Common clinical manifestations, such as webbing of the neck, shield chest, renal anomalies, and cardiac defects may be a consequence of lymphedema interfering with organ development. For instance, it has been proposed that lymphatic obstruction at the level of the ascending aorta may directly cause flow-related cardiac defects such as bicuspid aortic valve and/or aortic coarctation as well as neck webbing.
Manifestations of Disease
Characteristics of the 45,X phenotype are listed in Table 152.2 . The most consistent feature is short stature. Ovarian dysgenesis and renal anomalies, such as horseshoe kidney, ureteral duplication, and unilateral renal agenesis, are also relatively common. Cardiovascular abnormalities, which are seen more in 45,X individuals than in mosaics, were present in 44% of 173 patients with Turner syndrome in one series. Of these, 34% involved the aortic valve, 19% the aortic arch, 8% the systemic venous system, 5% the ventricular septum, and 4% the pulmonary venous system. Mental retardation is not normally seen unless a small ring X chromosome is present.

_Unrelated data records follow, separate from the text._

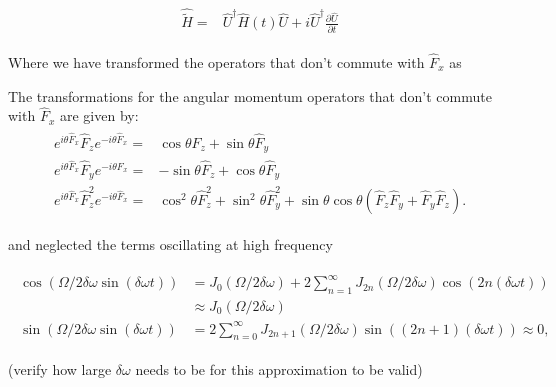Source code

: \begin{align}
	\begin{split}
		\hat{\tilde{H}} = & \hat{U}^{\dagger}\hat{H}(t)\hat{U} + i\hat{U}^{\dagger} \frac{\partial\hat{U}}{\partial t} 	
	\end{split}
\end{align}


Where we have transformed the operators that don't commute with $\hat{F}_x$ as

The transformations for the angular momentum operators that don't commute with $\hat{F}_x$ are given by: 
%
\begin{align}
	\begin{split}
		e^{i\theta \hat{F}_x} \hat{F}_z e^{-i\theta \hat{F}_x}=& \cos\theta \hat{F}_z + \sin\theta\hat{F}_y \\
		e^{i\theta \hat{F}_x} \hat{F}_y e^{-i\theta \hat{F}_x} =& -\sin\theta\hat{F}_z +\cos\theta\hat{F}_y \\
		e^{i\theta \hat{F}_x} \hat{F}_z^2 e^{-i\theta \hat{F}_x} = &\cos^2\theta\hat{F}_z^2+\sin^2\theta\hat{F}_y^2 + \sin\theta\cos\theta(\hat{F}_z\hat{F}_y + \hat{F}_y\hat{F}_z).
	\end{split}
\end{align}

and neglected the terms oscillating at high frequency

\begin{align}
	\begin{split}
	\cos(\Omega/2\delta\omega\sin(\delta\omega t))&= J_0(\Omega/2\delta\omega) + 2\sum_{n=1}^{\infty}J_{2n}(\Omega/2\delta\omega)\cos(2n(\delta\omega t)) \\
	& \approx J_0(\Omega/2\delta\omega) \\
	\sin(\Omega/2\delta\omega\sin(\delta\omega t))&= 2\sum_{n=0}^{\infty}J_{2n+1}(\Omega/2\delta\omega)\sin((2n+1)(\delta\omega t)) \approx 0,
	\end{split}
\end{align} 


(verify how large $\delta\omega$ needs to be for this approximation to be valid)
%
%
 

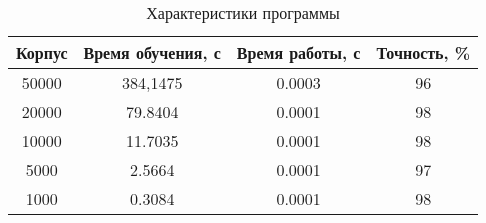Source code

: \begin{table}[h!]
\caption{Характеристики программы}
\label{props}
\centering
    \begin{tabular}{|c|c|c|c|}
		\hline Корпус & Время обучения, с & Время работы, с & Точность, \% \\
		\hline 50000 & 384,1475 & 0.0003 & 96 \\
		\hline 20000 & 79.8404 & 0.0001 & 98 \\
		\hline 10000 & 11.7035 & 0.0001 & 98 \\
		\hline 5000 & 2.5664 & 0.0001 & 97 \\
		\hline 1000 & 0.3084 & 0.0001 & 98 \\
		\hline
	\end{tabular}
\end{table}
\

\newpage

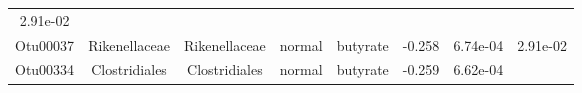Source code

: \documentclass[11pt,]{article}
\begin{document}
\begin{longtable}[]{@{}cccccccc@{}}
\begin{minipage}[t]{0.08\columnwidth}
2.91e-02\strut
\end{minipage}\tabularnewline
\begin{minipage}[t]{0.08\columnwidth}\centering\strut
Otu00037\strut
\end{minipage} & \begin{minipage}[t]{0.15\columnwidth}\centering\strut
Rikenellaceae\strut
\end{minipage} & \begin{minipage}[t]{0.15\columnwidth}\centering\strut
Rikenellaceae\strut
\end{minipage} & \begin{minipage}[t]{0.08\columnwidth}\centering\strut
normal\strut
\end{minipage} & \begin{minipage}[t]{0.09\columnwidth}\centering\strut
butyrate\strut
\end{minipage} & \begin{minipage}[t]{0.07\columnwidth}\centering\strut
-0.258\strut
\end{minipage} & \begin{minipage}[t]{0.08\columnwidth}\centering\strut
6.74e-04\strut
\end{minipage} & \begin{minipage}[t]{0.08\columnwidth}\centering\strut
2.91e-02\strut
\end{minipage}\tabularnewline
\begin{minipage}[t]{0.08\columnwidth}\centering\strut
Otu00334\strut
\end{minipage} & \begin{minipage}[t]{0.15\columnwidth}\centering\strut
Clostridiales\strut
\end{minipage} & \begin{minipage}[t]{0.15\columnwidth}\centering\strut
Clostridiales\strut
\end{minipage} & \begin{minipage}[t]{0.08\columnwidth}\centering\strut
normal\strut
\end{minipage} & \begin{minipage}[t]{0.09\columnwidth}\centering\strut
butyrate\strut
\end{minipage} & \begin{minipage}[t]{0.07\columnwidth}\centering\strut
-0.259\strut
\end{minipage} & \begin{minipage}[t]{0.08\columnwidth}\centering\strut
6.62e-04\strut
\end{minipage} & \begin{minipage}[t]{0.08\columnwidth}\centering\strut

\end{minipage}
\end{longtable}
\end{document}
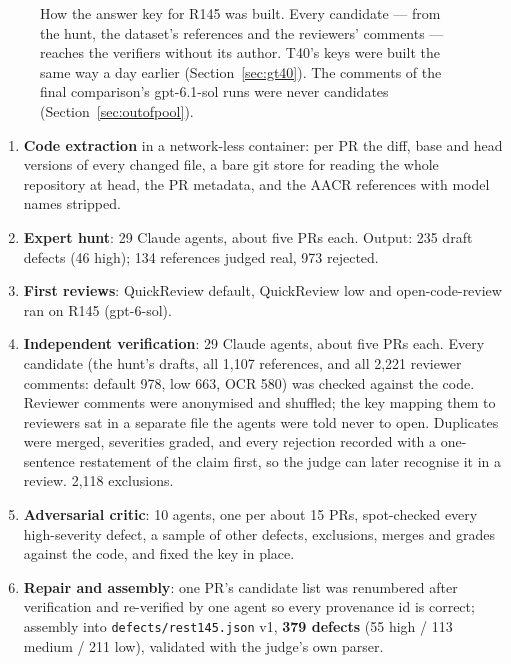 \documentclass[11pt,a4paper]{article}
\newcommand{\qcr}{QuickReview}
\newcommand{\code}[1]{\texttt{#1}}
\begin{document}
\begin{figure}[tbp]
{}
\caption{How the answer key for R145 was built. Every candidate
--- from the hunt, the dataset's references and the reviewers' comments ---
reaches the verifiers without its author. T40's keys were built
the same way a day earlier (Section~\ref{sec:gt40}). The comments of the
final comparison's gpt-6.1-sol runs were never candidates
(Section~\ref{sec:outofpool}).}
\label{fig:gtpipeline}
\end{figure}

\begin{enumerate}
  \item \textbf{Code extraction} in a network-less container: per PR the
  diff, base and head versions of every changed file, a bare git store for
  reading the whole repository at head, the PR metadata, and the AACR
  references with model names stripped.
  \item \textbf{Expert hunt}: 29 Claude agents, about five PRs each.
  Output: 235 draft defects (46 high); 134 references judged real, 973
  rejected.
  \item \textbf{First reviews}: \qcr{} default, \qcr{} low and
  open-code-review ran on R145 (gpt-6-sol).
  \item \textbf{Independent verification}: 29 Claude agents, about five PRs
  each. Every candidate (the hunt's drafts, all 1{,}107 references, and all
  2{,}221 reviewer comments: default 978, low 663, OCR 580) was checked
  against the code. Reviewer comments were anonymised and shuffled; the key
  mapping them to reviewers sat in a separate file the agents were told never
  to open. Duplicates were merged, severities graded, and every rejection
  recorded with a one-sentence restatement of the claim first, so the judge
  can later recognise it in a review. 2{,}118 exclusions.
  \item \textbf{Adversarial critic}: 10 agents, one per about 15 PRs,
  spot-checked every high-severity defect, a sample of other defects,
  exclusions, merges and grades against the code, and fixed the key in
  place.
  \item \textbf{Repair and assembly}: one PR's candidate list was renumbered
  after verification and re-verified by one agent so every provenance id is
  correct; assembly into \code{defects/rest145.json} v1, \textbf{379 defects}
  (55 high / 113 medium / 211 low), validated with the judge's own parser.
\end{enumerate}
\end{document}
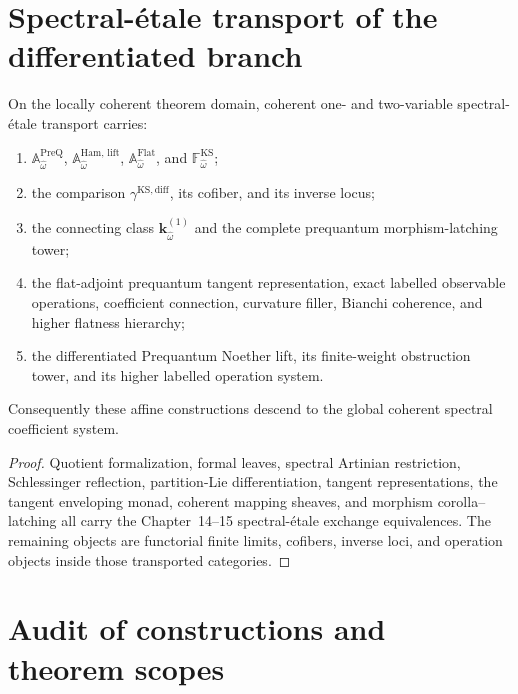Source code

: \section{Spectral-\'etale transport of the differentiated branch}
\label{sec:prequantum-spectral-etale-differentiated}

\begin{theorem}
\label{thm:prequantum-spectral-etale-transport-differentiated}
On the locally coherent theorem domain, coherent one- and two-variable
spectral-\'etale transport carries:
\begin{enumerate}
\item $\mathbb A_{\widehat\omega}^{\mathrm{PreQ}}$,
      $\mathbb A_{\widehat\omega}^{\mathrm{Ham,\,lift}}$,
      $\mathbb A_{\widehat\omega}^{\mathrm{Flat}}$, and
      $\mathbb F_{\widehat\omega}^{\mathrm{KS}}$;
\item the comparison $\gamma^{\mathrm{KS,diff}}$, its cofiber, and its inverse
      locus;
\item the connecting class $\mathbf k_{\widehat\omega}^{(1)}$ and the complete
      prequantum morphism-latching tower;
\item the flat-adjoint prequantum tangent representation, exact labelled observable operations,
      coefficient connection, curvature filler, Bianchi coherence, and higher
      flatness hierarchy;
\item the differentiated Prequantum Noether lift, its finite-weight obstruction
      tower, and its higher labelled operation system.
\end{enumerate}
Consequently these affine constructions descend to the global coherent spectral
coefficient system.
\end{theorem}

\begin{proof}
Quotient formalization, formal leaves, spectral Artinian restriction, Schlessinger
reflection, partition-Lie differentiation, tangent representations, the tangent
enveloping monad, coherent mapping sheaves, and morphism corolla--latching all
carry the Chapter~14--15 spectral-\'etale exchange equivalences.  The remaining
objects are functorial finite limits, cofibers, inverse loci, and operation objects
inside those transported categories.
\end{proof}


\section{Audit of constructions and theorem scopes}
\label{sec:prequantum-audit-constructions-theorem-scopes}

|Transient congenital lymphedema||80+|
|Shield chest and widely spaced nipples||80+|
|Low posterior hairline||80+|
|Webbing of posterior neck||50|
|Anomalies of the elbow, including cubitus valgus||70|
|Hypoplastic or hyperconvex nails||70|
|Short metacarpal and/or metatarsal||50|
Two-thirds of cases are suspected from US findings. Classic US findings in the first trimester include increased NT, cystic hygroma, and hydrops fetalis ( Figs. 152.1, 152.3, 152.5 ). Although these findings increase risk for many aneuploidies, persistence of cystic hygroma is highly correlated with Turner syndrome.

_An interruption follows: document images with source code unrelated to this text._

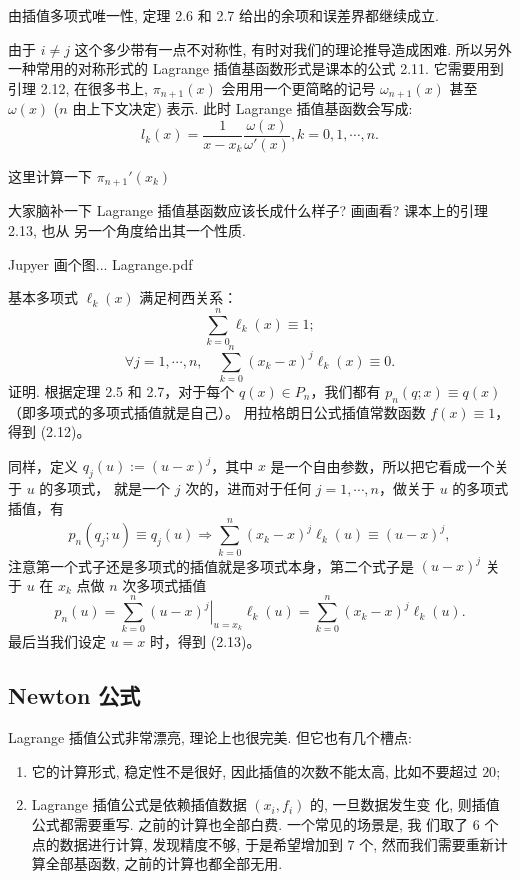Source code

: \documentclass[a4paper]{ctexart}
\newcommand{\remark}[1]
{\noindent {\bf Remark {#1}}}
\begin{document}
由插值多项式唯一性, 定理 2.6 和 2.7 给出的余项和误差界都继续成立.

由于 $i \neq j$ 这个多少带有一点不对称性, 有时对我们的理论推导造成困难.
所以另外一种常用的对称形式的 Lagrange 插值基函数形式是课本的公式 2.11.
它需要用到引理 2.12, 在很多书上, $\pi_{n + 1}(x)$ 会用用一个更简略的记号
$\omega_{n + 1}(x)$ 甚至 $\omega(x)$ ($n$ 由上下文决定) 表示. 此时
Lagrange 插值基函数会写成:
$$
l_k(x) = \frac{1}{x - x_k}\frac{\omega(x)}{\omega'(x)}, k = 0, 1, \cdots, n.
$$

这里计算一下 $\pi_{n + 1}'(x_k)$

大家脑补一下 Lagrange 插值基函数应该长成什么样子? 画画看? 课本上的引理 2.13, 也从
另一个角度给出其一个性质. 

Jupyer 画个图... Lagrange.pdf

 基本多项式 $\ell_k (x)$ 满足柯西关系：
\[
\sum_{k=0}^{n} \ell_k(x) \equiv 1; \tag{2.12}
\]
\[
\forall j = 1, \cdots , n, \quad \sum_{k=0}^{n} (x_k - x)^j \ell_k (x) \equiv 0. \tag{2.13}
\]
证明. 根据定理 2.5 和 2.7，对于每个 $q(x) \in P_n$，我们都有 $p_n (q; x) \equiv q(x)$（即多项式的多项式插值就是自己）。
用拉格朗日公式插值常数函数 $f (x) \equiv 1$，得到 (2.12)。

同样，定义 $q_j (u) := (u - x)^j$，其中 $x$ 是一个自由参数，所以把它看成一个关于 $u$ 的多项式，
就是一个 $j$ 次的，进而对于任何 $j = 1, \cdots , n$，做关于 $u$ 的多项式插值，有
\[
p_n (q_j ; u) \equiv q_j (u) \Rightarrow \sum_{k=0}^{n} (x_k - x)^j \ell_k (u) \equiv (u - x)^j ,
\]
注意第一个式子还是多项式的插值就是多项式本身，第二个式子是 $(u - x)^j$ 关于 $u$ 在 $x_k$ 点做 
$n$ 次多项式插值
\[
  p_n(u) = \sum_{k=0}^{n} \left.(u - x)^j\right|_{u = x_k} \ell_k (u) = \sum_{k=0}^{n} (x_k - x)^j \ell_k (u).
\]
最后当我们设定 $u = x$ 时，得到 (2.13)。


\subsection{Newton 公式}

\remark{2.8} Lagrange 插值公式非常漂亮, 理论上也很完美. 但它也有几个槽点:

\begin{enumerate}
\item 它的计算形式, 稳定性不是很好, 因此插值的次数不能太高, 比如不要超过 $20$;
\item Lagrange 插值公式是依赖插值数据 $(x_i, f_i)$ 的, 一旦数据发生变
  化, 则插值公式都需要重写. 之前的计算也全部白费. 一个常见的场景是, 我
  们取了 $6$ 个点的数据进行计算, 发现精度不够, 于是希望增加到 $7$ 个,
  然而我们需要重新计算全部基函数, 之前的计算也都全部无用. 
\end{enumerate}
\end{document}
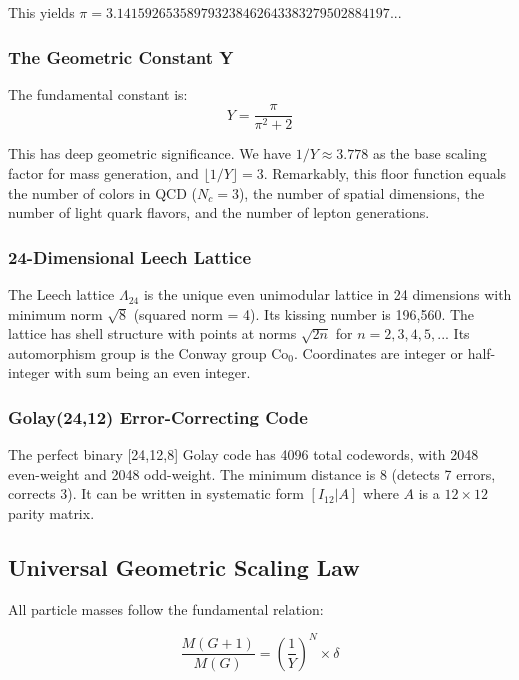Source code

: \documentclass[11pt]{article}
\begin{document}
This yields $\pi = 3.141592653589793238462643383279502884197...$

\subsubsection{The Geometric Constant Y}

The fundamental constant is:
\begin{equation}
Y = \frac{\pi}{\pi^2 + 2}
\end{equation}

This has deep geometric significance. We have $1/Y \approx 3.778$ as the base scaling factor for mass generation, and $\lfloor 1/Y \rfloor = 3$. Remarkably, this floor function equals the number of colors in QCD ($N_c = 3$), the number of spatial dimensions, the number of light quark flavors, and the number of lepton generations.

\subsubsection{24-Dimensional Leech Lattice}

The Leech lattice $\Lambda_{24}$ is the unique even unimodular lattice in 24 dimensions with minimum norm $\sqrt{8}$ (squared norm = 4). Its kissing number is 196,560. The lattice has shell structure with points at norms $\sqrt{2n}$ for $n = 2,3,4,5,...$ Its automorphism group is the Conway group Co$_0$. Coordinates are integer or half-integer with sum being an even integer.

\subsubsection{Golay(24,12) Error-Correcting Code}

The perfect binary [24,12,8] Golay code has 4096 total codewords, with 2048 even-weight and 2048 odd-weight. The minimum distance is 8 (detects 7 errors, corrects 3). It can be written in systematic form $[I_{12} | A]$ where $A$ is a $12 \times 12$ parity matrix.

\subsection{Universal Geometric Scaling Law}

All particle masses follow the fundamental relation:

\begin{equation}
\frac{M(G+1)}{M(G)} = \left(\frac{1}{Y}\right)^N \times \delta
\end{equation}
\end{document}
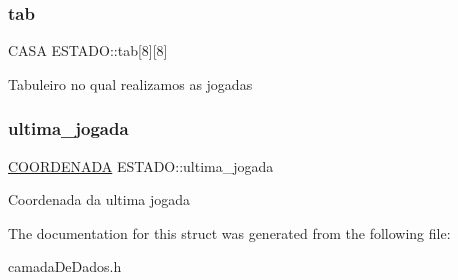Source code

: \subsubsection{\texorpdfstring{tab}{tab}}
{\footnotesize\ttfamily C\+A\+SA E\+S\+T\+A\+D\+O\+::tab\mbox{[}8\mbox{]}\mbox{[}8\mbox{]}}

Tabuleiro no qual realizamos as jogadas \mbox{\label{structESTADO_a4896a5c5c1f40b43fb795623327e3f47}} 
\subsubsection{\texorpdfstring{ultima\+\_\+jogada}{ultima\_jogada}}
{\footnotesize\ttfamily \hyperlink{structCOORDENADA}{C\+O\+O\+R\+D\+E\+N\+A\+DA} E\+S\+T\+A\+D\+O\+::ultima\+\_\+jogada}

Coordenada da ultima jogada 

The documentation for this struct was generated from the following file\+:\begin{DoxyCompactItemize}
\item 
camada\+De\+Dados.\+h\end{DoxyCompactItemize}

Imaging Technique and Findings
Serum analytes are not consistently abnormal, nor is there an indicative pathognomonic pattern when they are abnormal. However, the presence of a cystic hygroma or hydrops increases the sensitivity of serum analytes; second-trimester multiple marker screening is abnormal in 60% of cases with a cystic hygroma versus 11% of Turner cases without a cystic hygroma. Furthermore, fetuses with, but not those without, hydrops demonstrate elevated levels of inhibin A and beta-human chorionic gonadotropin.

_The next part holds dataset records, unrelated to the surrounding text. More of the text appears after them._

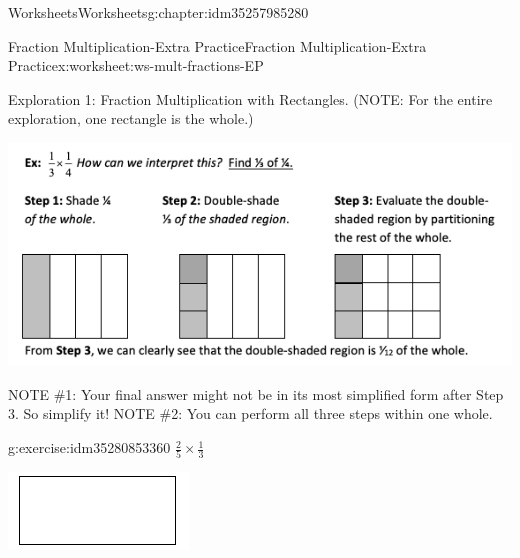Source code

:\documentclass[twoside,11pt,]{book}
\begin{document}
\begin{chapterptx}{Worksheets}{}{Worksheets}{}{}{g:chapter:idm35257985280}
%
\begin{worksheet-section-numberless}{Fraction Multiplication-Extra Practice}{}{Fraction Multiplication-Extra Practice}{}{}{x:worksheet:ws-mult-fractions-EP}
\begin{introduction}{}%
Exploration 1: Fraction Multiplication with Rectangles. (NOTE: For the entire exploration, one rectangle is the whole.)%
\begin{sidebyside}{1}{0}{0}{0}%
\begin{sbspanel}{1}%
\includegraphics[width=1\linewidth]{images/frac-mult-rect.png}
\end{sbspanel}%
\end{sidebyside}%
\par
NOTE \#1: Your final answer might not be in its most simplified form after Step 3. So simplify it! NOTE \#2: You can perform all three steps within one whole.%
\end{introduction}%
\begin{divisionexercise}{1}{}{}{g:exercise:idm35280853360}%
\(\frac{2}{5} \times \frac{1}{3} \)%
\begin{sidebyside}{1}{0.2}{0.2}{0}%
\begin{sbspanel}{0.6}%
\includegraphics[width=1\linewidth]{images/generic-rectangle.png}
\end{sbspanel}%
\end{sidebyside}%

\end{divisionexercise}
\end{worksheet-section-numberless}
\end{chapterptx}
\end{document}
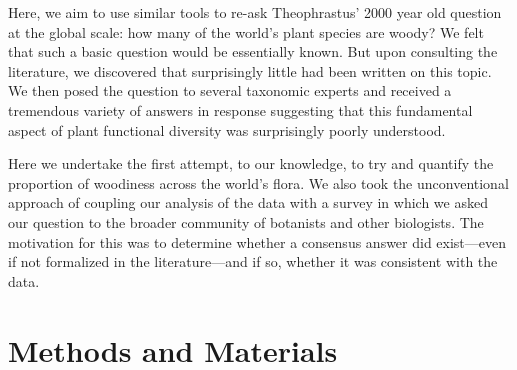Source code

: \documentclass[12pt]{article}
\begin{document}
% 
Here, we aim to use similar tools to re-ask Theophrastus' 2000 year
old question at the global scale: how many of the world's plant
species are woody?
% 
We felt that such a basic question would be essentially known.  But
upon consulting the literature, we discovered that surprisingly little
had been written on this topic. We then posed the question to several
taxonomic experts and received a tremendous variety of answers in
response suggesting that this fundamental aspect of plant functional
diversity was surprisingly poorly understood. 

Here we undertake the first attempt, to our knowledge, to try and
quantify the proportion of woodiness across the world's flora. We also
took the unconventional approach of coupling our analysis of the data
with a survey in which we asked our question to the broader community
of botanists and other biologists. The motivation for this was to
determine whether a consensus answer did exist---even if not
formalized in the literature---and if so, whether it was consistent
with the data.



\section{Methods and Materials}
\end{document}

The Turner phenotype refers to neonates, but many findings can be suspected and/or detected prenatally with US. Congenital anomalies are detected in about two-thirds of prenatally diagnosed Turner syndrome, and the classic finding is cystic hygroma ( Figs. 152.1 and 152.2 ; Table 152.3 ). Central lymphatic obstruction in the form of a thickened NT, cystic hygroma, or subcutaneous edema is often apparent (see Figs. 152.1 and 152.2 ). Hydrops fetalis also commonly develops secondary to an absent connection between the lymphatic and venous system, resulting in effusion in potential spaces (thoracic, pericardial, and abdominal) ( Figs. 152.3 and 152.4 ). The hygroma may resolve if a connection is later established restoring lymphatic flow, but this leaves a webbed neck and prominent nuchal skin folds.